The initial reaction is for one to lament the restriction of the risk categories from the very accommodating range in the previous country guidance case of RN to the current levels under EM so helpfully set out by my colleague Taffy Nyawanza in his usual expeditious manner on Monday.
However, a closer examination of the evidence leads one to applaud a very significant development in the manner in which the evidence presented was assessed by the Tribunal in this case.
The Tribunal showed an understanding of the situation developing in Zimbabwe and demonstrated a willingness to go through a massive amount of evidence, 724 separate pieces of evidence, in addition to hearing oral evidence. The legal boffins amongst the readers will chide me saying but that is what is to be expected of any immigration country guidance case. But therein is a lesson to be learnt, and more keenly to be considered very seriously by clients and practitioners alike. The reason for this will be found in the manner in which the Tribunal has considered issues such as the different implications of the different geographical spheres of persecution.
The Tribunal considered evidence up to the end of January 2011. In the decision, the Tribunal engages in a full analysis of the disruptions in Harare and Bulawayo as a result of the constitutional outreach meetings and the clashes between the MDC and Zanu PF supporters in Epworth and Mbare. The Tribunal accepts that an individual, even with no or minimal political profile, may find it difficult to return to Manicaland, Mashonaland East, Mashonaland Central, the Midlands and Masvingo.
However, there is a rider to this as the Tribunal states that one’s “home area” is not necessarily the same as that which we understand it to be. Thus, “…the fact that a person feels an attachment to a rural area and even has relatives living there does not mean that that area falls to be treated as the home area …” Asylum seekers would be familiar with having been asked to complete subjective details about one’s last place of residence, and the different places that one lived.
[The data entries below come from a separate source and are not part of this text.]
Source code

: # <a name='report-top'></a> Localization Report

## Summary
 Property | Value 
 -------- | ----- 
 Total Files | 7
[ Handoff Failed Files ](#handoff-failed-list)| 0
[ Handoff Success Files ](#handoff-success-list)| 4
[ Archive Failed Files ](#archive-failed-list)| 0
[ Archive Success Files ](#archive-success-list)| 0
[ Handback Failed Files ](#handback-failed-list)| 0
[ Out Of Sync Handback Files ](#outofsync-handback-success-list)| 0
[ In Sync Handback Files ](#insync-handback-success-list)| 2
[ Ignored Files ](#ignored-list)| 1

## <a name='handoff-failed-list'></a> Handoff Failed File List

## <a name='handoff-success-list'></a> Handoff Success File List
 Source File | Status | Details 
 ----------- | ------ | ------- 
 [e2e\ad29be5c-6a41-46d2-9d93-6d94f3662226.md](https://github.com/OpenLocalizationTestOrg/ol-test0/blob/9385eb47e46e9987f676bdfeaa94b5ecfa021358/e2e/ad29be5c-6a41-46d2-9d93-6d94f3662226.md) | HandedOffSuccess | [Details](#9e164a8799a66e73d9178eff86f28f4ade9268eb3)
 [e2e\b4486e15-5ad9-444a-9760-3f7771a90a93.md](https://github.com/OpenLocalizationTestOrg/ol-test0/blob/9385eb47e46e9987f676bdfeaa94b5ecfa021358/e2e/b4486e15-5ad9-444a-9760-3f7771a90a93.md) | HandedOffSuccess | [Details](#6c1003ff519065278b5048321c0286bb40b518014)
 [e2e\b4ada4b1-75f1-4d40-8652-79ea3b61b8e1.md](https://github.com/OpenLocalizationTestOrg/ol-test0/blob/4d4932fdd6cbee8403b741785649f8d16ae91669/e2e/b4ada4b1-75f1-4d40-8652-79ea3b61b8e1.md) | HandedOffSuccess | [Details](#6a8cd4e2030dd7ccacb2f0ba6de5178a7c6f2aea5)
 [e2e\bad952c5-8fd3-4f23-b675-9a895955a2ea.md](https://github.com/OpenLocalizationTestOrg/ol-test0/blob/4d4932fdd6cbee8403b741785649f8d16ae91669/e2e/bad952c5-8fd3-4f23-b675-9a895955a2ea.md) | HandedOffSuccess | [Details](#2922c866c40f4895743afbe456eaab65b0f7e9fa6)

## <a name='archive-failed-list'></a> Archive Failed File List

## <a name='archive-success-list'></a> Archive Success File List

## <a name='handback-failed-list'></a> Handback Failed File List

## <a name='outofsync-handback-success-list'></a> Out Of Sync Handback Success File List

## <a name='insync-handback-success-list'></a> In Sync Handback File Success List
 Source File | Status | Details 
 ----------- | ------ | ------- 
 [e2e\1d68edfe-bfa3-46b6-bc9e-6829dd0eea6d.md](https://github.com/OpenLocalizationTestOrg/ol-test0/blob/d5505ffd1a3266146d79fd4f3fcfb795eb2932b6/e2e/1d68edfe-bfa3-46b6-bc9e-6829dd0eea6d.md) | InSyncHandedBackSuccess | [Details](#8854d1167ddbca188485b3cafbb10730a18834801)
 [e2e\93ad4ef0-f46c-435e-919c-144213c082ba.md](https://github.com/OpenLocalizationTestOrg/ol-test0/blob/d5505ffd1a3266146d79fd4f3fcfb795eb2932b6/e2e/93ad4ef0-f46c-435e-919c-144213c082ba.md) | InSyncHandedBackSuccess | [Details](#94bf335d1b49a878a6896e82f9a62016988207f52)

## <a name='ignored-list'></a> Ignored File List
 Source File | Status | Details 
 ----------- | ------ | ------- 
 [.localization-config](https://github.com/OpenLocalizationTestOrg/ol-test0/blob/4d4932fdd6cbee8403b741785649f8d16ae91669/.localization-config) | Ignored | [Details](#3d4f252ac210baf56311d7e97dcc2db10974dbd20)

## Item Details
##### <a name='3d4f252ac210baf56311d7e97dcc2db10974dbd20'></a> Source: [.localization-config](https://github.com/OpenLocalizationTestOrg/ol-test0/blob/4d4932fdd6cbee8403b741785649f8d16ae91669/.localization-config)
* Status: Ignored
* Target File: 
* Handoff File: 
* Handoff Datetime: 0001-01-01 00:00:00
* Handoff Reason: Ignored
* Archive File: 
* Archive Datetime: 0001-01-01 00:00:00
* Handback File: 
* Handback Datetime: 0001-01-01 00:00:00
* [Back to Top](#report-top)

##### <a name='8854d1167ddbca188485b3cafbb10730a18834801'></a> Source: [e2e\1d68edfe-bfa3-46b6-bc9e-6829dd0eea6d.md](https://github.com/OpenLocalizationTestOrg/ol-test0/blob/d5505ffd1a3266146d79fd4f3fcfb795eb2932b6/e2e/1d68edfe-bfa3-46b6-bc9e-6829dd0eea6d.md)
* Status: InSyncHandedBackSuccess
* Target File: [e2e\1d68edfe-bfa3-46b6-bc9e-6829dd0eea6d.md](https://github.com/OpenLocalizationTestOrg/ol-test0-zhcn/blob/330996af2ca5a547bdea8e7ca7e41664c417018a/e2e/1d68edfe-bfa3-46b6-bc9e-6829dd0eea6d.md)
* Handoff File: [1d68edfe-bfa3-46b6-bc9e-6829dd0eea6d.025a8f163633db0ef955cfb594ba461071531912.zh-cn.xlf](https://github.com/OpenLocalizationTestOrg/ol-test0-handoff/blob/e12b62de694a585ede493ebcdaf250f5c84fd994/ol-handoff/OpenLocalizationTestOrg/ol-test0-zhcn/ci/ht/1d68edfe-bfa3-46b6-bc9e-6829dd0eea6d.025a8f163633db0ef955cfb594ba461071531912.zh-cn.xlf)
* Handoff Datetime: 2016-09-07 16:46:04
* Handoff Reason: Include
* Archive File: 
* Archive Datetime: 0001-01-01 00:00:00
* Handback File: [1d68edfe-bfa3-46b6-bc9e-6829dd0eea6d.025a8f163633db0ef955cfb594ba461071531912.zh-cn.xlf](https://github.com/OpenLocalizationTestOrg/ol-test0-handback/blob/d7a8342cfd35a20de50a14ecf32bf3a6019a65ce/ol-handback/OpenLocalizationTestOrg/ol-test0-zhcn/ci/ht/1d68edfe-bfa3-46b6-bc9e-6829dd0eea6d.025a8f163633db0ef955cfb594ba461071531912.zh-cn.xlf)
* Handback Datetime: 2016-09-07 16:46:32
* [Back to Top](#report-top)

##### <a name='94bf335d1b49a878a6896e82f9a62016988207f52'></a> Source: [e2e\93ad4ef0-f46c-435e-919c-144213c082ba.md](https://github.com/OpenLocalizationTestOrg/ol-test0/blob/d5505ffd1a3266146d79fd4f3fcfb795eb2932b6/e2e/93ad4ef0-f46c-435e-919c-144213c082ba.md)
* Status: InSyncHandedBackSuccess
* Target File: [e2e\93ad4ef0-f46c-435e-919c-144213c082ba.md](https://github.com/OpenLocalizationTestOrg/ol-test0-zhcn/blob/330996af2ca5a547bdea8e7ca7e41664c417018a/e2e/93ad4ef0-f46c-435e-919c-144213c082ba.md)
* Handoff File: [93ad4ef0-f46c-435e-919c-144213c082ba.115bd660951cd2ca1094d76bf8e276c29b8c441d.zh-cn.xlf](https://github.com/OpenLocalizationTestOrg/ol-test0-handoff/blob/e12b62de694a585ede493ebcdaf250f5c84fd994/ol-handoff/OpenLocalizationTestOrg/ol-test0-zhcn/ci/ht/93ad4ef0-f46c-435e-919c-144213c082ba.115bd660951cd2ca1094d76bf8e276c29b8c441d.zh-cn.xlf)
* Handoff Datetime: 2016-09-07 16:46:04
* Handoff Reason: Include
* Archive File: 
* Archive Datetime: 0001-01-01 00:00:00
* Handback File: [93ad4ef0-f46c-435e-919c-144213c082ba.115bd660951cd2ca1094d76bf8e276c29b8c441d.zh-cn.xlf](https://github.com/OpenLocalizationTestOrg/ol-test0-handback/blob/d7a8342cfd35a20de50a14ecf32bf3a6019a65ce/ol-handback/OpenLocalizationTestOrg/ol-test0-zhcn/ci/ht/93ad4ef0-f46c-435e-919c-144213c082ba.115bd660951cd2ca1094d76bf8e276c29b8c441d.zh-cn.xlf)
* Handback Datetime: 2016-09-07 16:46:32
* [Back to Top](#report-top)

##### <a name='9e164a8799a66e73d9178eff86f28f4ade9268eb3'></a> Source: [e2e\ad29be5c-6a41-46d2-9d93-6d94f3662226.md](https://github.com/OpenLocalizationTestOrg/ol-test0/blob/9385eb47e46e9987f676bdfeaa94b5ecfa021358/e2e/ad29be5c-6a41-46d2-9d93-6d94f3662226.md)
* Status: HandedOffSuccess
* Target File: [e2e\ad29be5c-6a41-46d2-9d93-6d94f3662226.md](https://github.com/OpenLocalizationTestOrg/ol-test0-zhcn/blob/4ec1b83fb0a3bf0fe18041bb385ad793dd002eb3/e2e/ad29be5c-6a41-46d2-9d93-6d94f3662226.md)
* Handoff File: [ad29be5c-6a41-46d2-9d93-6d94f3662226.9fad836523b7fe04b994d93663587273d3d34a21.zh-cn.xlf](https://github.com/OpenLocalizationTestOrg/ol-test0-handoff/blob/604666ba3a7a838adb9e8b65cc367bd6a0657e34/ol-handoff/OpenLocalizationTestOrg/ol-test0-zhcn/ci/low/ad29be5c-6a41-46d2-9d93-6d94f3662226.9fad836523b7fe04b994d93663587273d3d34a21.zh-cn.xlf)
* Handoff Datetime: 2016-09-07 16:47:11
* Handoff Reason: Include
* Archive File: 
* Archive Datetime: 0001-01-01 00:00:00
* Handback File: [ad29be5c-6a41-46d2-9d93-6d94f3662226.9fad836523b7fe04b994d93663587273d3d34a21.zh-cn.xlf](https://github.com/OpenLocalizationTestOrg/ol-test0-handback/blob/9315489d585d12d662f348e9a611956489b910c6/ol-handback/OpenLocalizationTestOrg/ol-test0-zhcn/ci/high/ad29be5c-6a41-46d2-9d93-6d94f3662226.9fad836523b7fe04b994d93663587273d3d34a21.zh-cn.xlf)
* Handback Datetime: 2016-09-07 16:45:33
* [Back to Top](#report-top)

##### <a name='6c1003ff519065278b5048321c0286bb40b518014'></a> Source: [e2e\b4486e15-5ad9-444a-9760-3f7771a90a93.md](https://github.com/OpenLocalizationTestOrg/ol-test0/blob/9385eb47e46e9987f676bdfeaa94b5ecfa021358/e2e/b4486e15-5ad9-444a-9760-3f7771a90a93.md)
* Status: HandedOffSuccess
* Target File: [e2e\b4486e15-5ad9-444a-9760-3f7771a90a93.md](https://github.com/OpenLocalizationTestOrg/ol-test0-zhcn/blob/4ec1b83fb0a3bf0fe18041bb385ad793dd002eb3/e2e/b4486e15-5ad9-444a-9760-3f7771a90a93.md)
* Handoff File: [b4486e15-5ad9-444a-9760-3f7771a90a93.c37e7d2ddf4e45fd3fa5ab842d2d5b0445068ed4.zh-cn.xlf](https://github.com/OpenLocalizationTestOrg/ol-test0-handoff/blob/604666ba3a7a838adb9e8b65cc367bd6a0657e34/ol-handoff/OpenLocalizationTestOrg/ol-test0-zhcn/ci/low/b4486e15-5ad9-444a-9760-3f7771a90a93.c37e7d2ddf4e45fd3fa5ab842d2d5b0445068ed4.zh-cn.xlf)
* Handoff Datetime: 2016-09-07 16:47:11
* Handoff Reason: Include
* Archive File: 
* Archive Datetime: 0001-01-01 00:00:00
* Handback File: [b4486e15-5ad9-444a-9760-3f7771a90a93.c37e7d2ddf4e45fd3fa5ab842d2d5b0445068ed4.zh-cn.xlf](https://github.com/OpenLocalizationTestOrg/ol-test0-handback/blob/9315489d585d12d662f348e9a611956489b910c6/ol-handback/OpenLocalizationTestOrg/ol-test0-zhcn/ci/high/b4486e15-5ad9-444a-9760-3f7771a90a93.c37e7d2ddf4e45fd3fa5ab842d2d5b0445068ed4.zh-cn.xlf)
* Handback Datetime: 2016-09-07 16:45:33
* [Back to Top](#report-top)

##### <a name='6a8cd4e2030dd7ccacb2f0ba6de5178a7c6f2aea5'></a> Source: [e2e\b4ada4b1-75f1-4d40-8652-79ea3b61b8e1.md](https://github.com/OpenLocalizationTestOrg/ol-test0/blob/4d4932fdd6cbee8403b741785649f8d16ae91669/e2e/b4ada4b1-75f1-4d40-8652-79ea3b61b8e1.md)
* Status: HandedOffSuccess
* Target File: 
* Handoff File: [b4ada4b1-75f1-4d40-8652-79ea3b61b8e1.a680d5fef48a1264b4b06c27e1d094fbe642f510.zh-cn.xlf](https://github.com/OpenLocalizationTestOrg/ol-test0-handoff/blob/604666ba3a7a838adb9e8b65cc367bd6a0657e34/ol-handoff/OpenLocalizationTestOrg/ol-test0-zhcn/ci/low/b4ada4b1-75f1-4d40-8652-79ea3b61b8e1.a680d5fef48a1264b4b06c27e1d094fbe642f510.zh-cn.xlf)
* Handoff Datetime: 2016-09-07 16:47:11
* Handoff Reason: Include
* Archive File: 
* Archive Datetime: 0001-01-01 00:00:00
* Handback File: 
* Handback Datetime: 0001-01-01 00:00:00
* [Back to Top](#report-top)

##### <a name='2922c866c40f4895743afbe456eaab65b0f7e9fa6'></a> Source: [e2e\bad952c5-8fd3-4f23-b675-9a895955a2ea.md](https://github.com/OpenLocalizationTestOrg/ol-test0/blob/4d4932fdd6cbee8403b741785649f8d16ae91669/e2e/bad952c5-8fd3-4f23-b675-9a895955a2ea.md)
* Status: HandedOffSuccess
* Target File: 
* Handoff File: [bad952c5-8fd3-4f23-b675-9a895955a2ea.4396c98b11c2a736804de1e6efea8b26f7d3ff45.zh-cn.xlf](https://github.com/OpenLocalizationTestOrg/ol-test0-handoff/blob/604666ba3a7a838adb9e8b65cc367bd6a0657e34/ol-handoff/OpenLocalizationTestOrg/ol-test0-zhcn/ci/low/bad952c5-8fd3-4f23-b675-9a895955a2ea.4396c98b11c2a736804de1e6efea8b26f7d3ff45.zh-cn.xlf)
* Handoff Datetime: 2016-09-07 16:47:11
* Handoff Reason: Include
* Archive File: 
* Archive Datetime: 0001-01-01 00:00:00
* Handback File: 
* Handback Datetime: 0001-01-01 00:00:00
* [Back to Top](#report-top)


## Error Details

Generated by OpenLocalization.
The significance of this type of evidence is how the Tribunal recommends a very subjective assessment of each case. Over and over again, the tribunal emphasises that although it is setting up broad categories, each case must be examined on its on facts. Thus, the background evidence for constituencies, profiling recent events or happenings in a particular area, putting forward as much historical and current evidence becomes critical.
The Tribunal showed a propensity to go into the nitty gritty of such evidence, even isolating certain instances for particular mention such as the interesting case of the Muzarabani villager who offered to sell his chickens in order to pay for international election observers, stating that his community could not face a repetition of 2008 when “SADC observers were relaxing in hotels while we got beaten here”.
Even whilst accepting that Matabeleland North and South were, on the evidence provided, safe areas, the Tribunal stated that “even in Matabeleland North and Matabeleland South, however, there may be occasional instances of a particular village or other area being under the sway of a Zanu PF chief, or the like.” The proof, one supposes, is in the evidence led. One must stoop to the very closest subjective evidence and give a full account of one’s options for relocation in Zimbabwe, fully particularising the presence or lack thereof of family members.
In relation to the impending elections, the Tribunal does not rule out that the cycle of violence may start again and urges that a naïve assessment of the situation, given the appearance of calm in some areas of Zimbabwe, should be avoided. Unfortunately, the Tribunal is confined to considering evidence before it and cannot speculate about what may happen once an election has been called. Any unfortunate descent into the levels of violence of 2008, or of sufficient deterioration, will have to form the basis of a request for a new country guidance case.
The Tribunal has very helpfully created a safety net in paragraph 265 stating: “We would emphasise that our findings on this issue do not affect what we have earlier said about the present general risk to those returning to rural parts of the eastern provinces of Zimbabwe.
“There is also the following important point. If, after promulgation of this determination, evidence emerges that elections will be held at a particular time, without any of the safeguards and other countervailing features we have described, then the structures underpinning the country guidance system ensure that judicial fact-finders will be required to have regard to the new state of affairs, in reaching determinations on Zimbabwe cases …”
The Home Office is cautioned against ignoring such a change in circumstances as the Tribunal stated that: “By the same token, we would expect the respondent to take account of that situation, both in reaching decisions on asylum claims involving Zimbabwe (including fresh claims under paragraph 353 of the Immigration Rules) and in deciding whether to give directions for a person’s removal to Zimbabwe.”
Readers requiring further explanation are asked to contact their lawyer or representative for a fuller explanation of how this case affects or changes their situation. A point to note is that the Home Office has indicated for sometime now that it intends to commence enforced removals to Zimbabwe. The promulgation of the country guidance case was holding things back. It is important to seek full advice on one’s current position.